Recruitment will never again see a boom like the nineties. That was the conclusion of Simon Howard, Recruitment Society chairman and chairman of Work Communications, and Vance Kearney, vice-president HR of Oracle Corporation UK at the Recruitment Society’s September meeting.

Addressing the question ‘Doom or Gloom?’ , the speakers concluded that the dismal state of the recruitment market at the moment is only the prelude to a gloomy future for the industry. Recruitment is now a maturing industry, and consultancies are going to have to respond to permanent changes in the market.

Master of understatement, Howard depicted current conditions as “not terribly healthy.” Every survey over the last year has depicted a suffering industry: permanent vacancies in every market have fallen, press recruitment advertising is down by over 40%, and none of the top 20 consultancies is showing year on year growth. A straw poll of the audience showed that only a handful of people expect an improvement before the end of 2003. Most believe we’ll have to wait for 2004.

The £3.5 billion permanent recruitment industry has been through hard times before. But this time is different, said Howard. In the past, recruitment has suffered when unemployment, inflation and interest rates are high. This time these all remain low.

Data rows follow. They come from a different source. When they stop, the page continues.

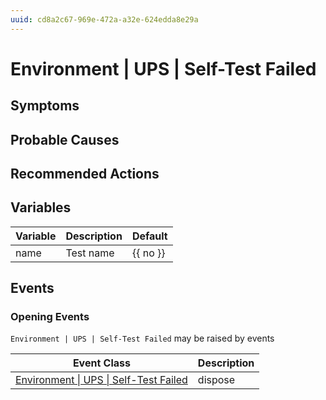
 ```yaml
---
uuid: cd8a2c67-969e-472a-a32e-624edda8e29a
---
```

# Environment | UPS | Self-Test Failed

## Symptoms

## Probable Causes

## Recommended Actions

## Variables

Variable | Description | Default
--- | --- | ---
name | Test name | {{ no }}

## Events

### Opening Events
`Environment | UPS | Self-Test Failed` may be raised by events

Event Class | Description
--- | ---
[Environment \| UPS \| Self-Test Failed](../../../event-classes/environment/ups/self-test-failed.md) | dispose
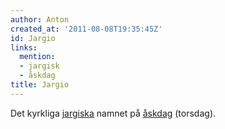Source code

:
 ```yaml
---
author: Anton
created_at: '2011-08-08T19:35:45Z'
id: Jargio
links:
  mention:
  - jargisk
  - åskdag
title: Jargio
---
```


Det kyrkliga [jargiska] namnet på [åskdag] (torsdag).

  [jargiska]: jargisk
  [åskdag]: åskdag
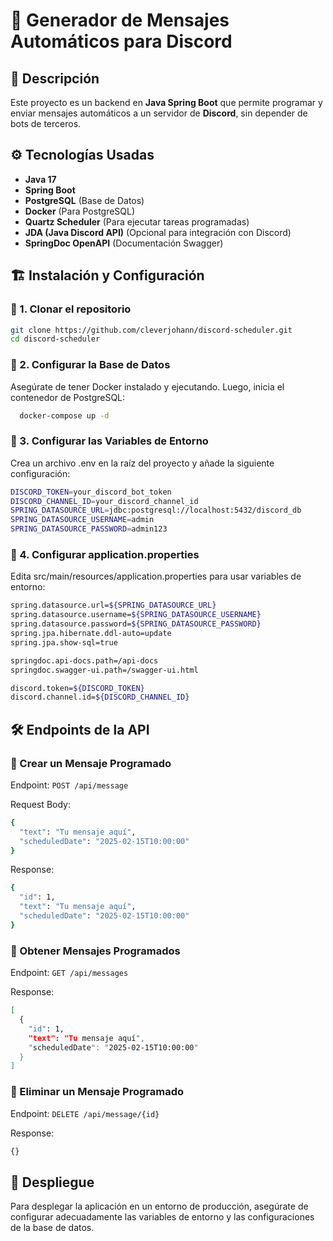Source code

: # 🚀 Generador de Mensajes Automáticos para Discord

## 📌 Descripción
Este proyecto es un backend en **Java Spring Boot** que permite programar y enviar mensajes automáticos a un servidor de **Discord**, sin depender de bots de terceros.

## ⚙️ Tecnologías Usadas
- **Java 17**
- **Spring Boot**
- **PostgreSQL** (Base de Datos)
- **Docker** (Para PostgreSQL)
- **Quartz Scheduler** (Para ejecutar tareas programadas)
- **JDA (Java Discord API)** (Opcional para integración con Discord)
- **SpringDoc OpenAPI** (Documentación Swagger)

## 🏗️ Instalación y Configuración
### 🔹 1. Clonar el repositorio
```bash
git clone https://github.com/cleverjohann/discord-scheduler.git
cd discord-scheduler
```
### 🔹 2. Configurar la Base de Datos
Asegúrate de tener Docker instalado y ejecutando. Luego, inicia el contenedor de PostgreSQL:
```bash
  docker-compose up -d
```
### 🔹 3. Configurar las Variables de Entorno
Crea un archivo .env en la raíz del proyecto y añade la siguiente configuración:
```bash
DISCORD_TOKEN=your_discord_bot_token
DISCORD_CHANNEL_ID=your_discord_channel_id
SPRING_DATASOURCE_URL=jdbc:postgresql://localhost:5432/discord_db
SPRING_DATASOURCE_USERNAME=admin
SPRING_DATASOURCE_PASSWORD=admin123
```
### 🔹 4. Configurar application.properties
Edita src/main/resources/application.properties para usar variables de entorno:
```bash
spring.datasource.url=${SPRING_DATASOURCE_URL}
spring.datasource.username=${SPRING_DATASOURCE_USERNAME}
spring.datasource.password=${SPRING_DATASOURCE_PASSWORD}
spring.jpa.hibernate.ddl-auto=update
spring.jpa.show-sql=true

springdoc.api-docs.path=/api-docs
springdoc.swagger-ui.path=/swagger-ui.html

discord.token=${DISCORD_TOKEN}
discord.channel.id=${DISCORD_CHANNEL_ID}
```
## 🛠️ Endpoints de la API
### 🔹 Crear un Mensaje Programado
Endpoint: `POST /api/message`

Request Body:
```bash
{
  "text": "Tu mensaje aquí",
  "scheduledDate": "2025-02-15T10:00:00"
}
```
Response:
```bash
{
  "id": 1,
  "text": "Tu mensaje aquí",
  "scheduledDate": "2025-02-15T10:00:00"
}
```
### 🔹 Obtener Mensajes Programados
Endpoint: `GET /api/messages`

Response:
```bash
[
  {
    "id": 1,
    "text": "Tu mensaje aquí",
    "scheduledDate": "2025-02-15T10:00:00"
  }
]
```
### 🔹 Eliminar un Mensaje Programado

Endpoint: `DELETE /api/message/{id}`

Response:
```bash
{}
```
## 🚀 Despliegue
Para desplegar la aplicación en un entorno de producción, asegúrate de configurar adecuadamente las variables de entorno y las configuraciones de la base de datos.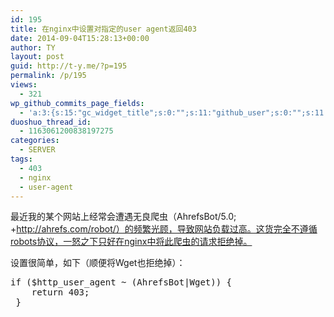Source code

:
 ```yaml
---
id: 195
title: 在nginx中设置对指定的user agent返回403
date: 2014-09-04T15:28:13+00:00
author: TY
layout: post
guid: http://t-y.me/?p=195
permalink: /p/195
views:
  - 321
wp_github_commits_page_fields:
  - 'a:3:{s:15:"gc_widget_title";s:0:"";s:11:"github_user";s:0:"";s:11:"github_repo";s:0:"";}'
duoshuo_thread_id:
  - 1163061200838197275
categories:
  - SERVER
tags:
  - 403
  - nginx
  - user-agent
---
```

最近我的某个网站上经常会遭遇无良爬虫（AhrefsBot/5.0; +http://ahrefs.com/robot/）的频繁光顾，导致网站负载过高。这货完全不遵循robots协议，一怒之下只好在nginx中将此爬虫的请求拒绝掉。
  
设置很简单，如下（顺便将Wget也拒绝掉）： 



<pre class="prettyprint lang-bsh">if ($http_user_agent ~ (AhrefsBot|Wget)) {
    return 403;
 }</pre>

So what’s responsible for the downturn in recruitment? It’s not the internet, said Howard. In the United States online recruitment has created a national market where one never existed before. But in the UK we already had a mass of successful and established recruitment methods. Here, the challenge is to use the internet to back up traditional methods, not to create something new.

The answer lies in the industries that recruiters serve. Recruitment relies on growth and change to fuel demand – “adolescent” industries where demand outstrips supply. Over the last 10 years, industries such as car manufacturing, oil and pharmaceuticals have consolidated so that a few niche players control the market.

Recruitment is driven by sectors in flux, not by these large players in mature markets. Deregulation motored change and a booming recruitment market for financial services, for example, while privatisation of public companies created new opportunities and technological develops fuelled IT growth. “But for now almost no industries are going through such change,” said Kearney.

“The last adolescent industry died at birth – the dotcom – and recruitment is itself now a maturing industry”. The current situation of limited demand for the services of recruiters, is “the new normal”, he said.

Mature industries are characterised by an ageing staff profile, low turnover, reducing employee numbers and a high level of automation, said Kearney. None of which is good for the recruitment industry.

We’ve already seen companies disappear or make redundancies. But more are on the way, according to Kearney. “It’s inevitable that vast parts of the industry will cease to exist. A chill wind has got to blow away a lot of the smaller companies.”

Many depict the current market as a temporary blip. But those waiting for the return of the good times could be in for a long wait, said Howard. “The cake is getting smaller. All recruitment companies can do is argue over growing their slice of the cake.”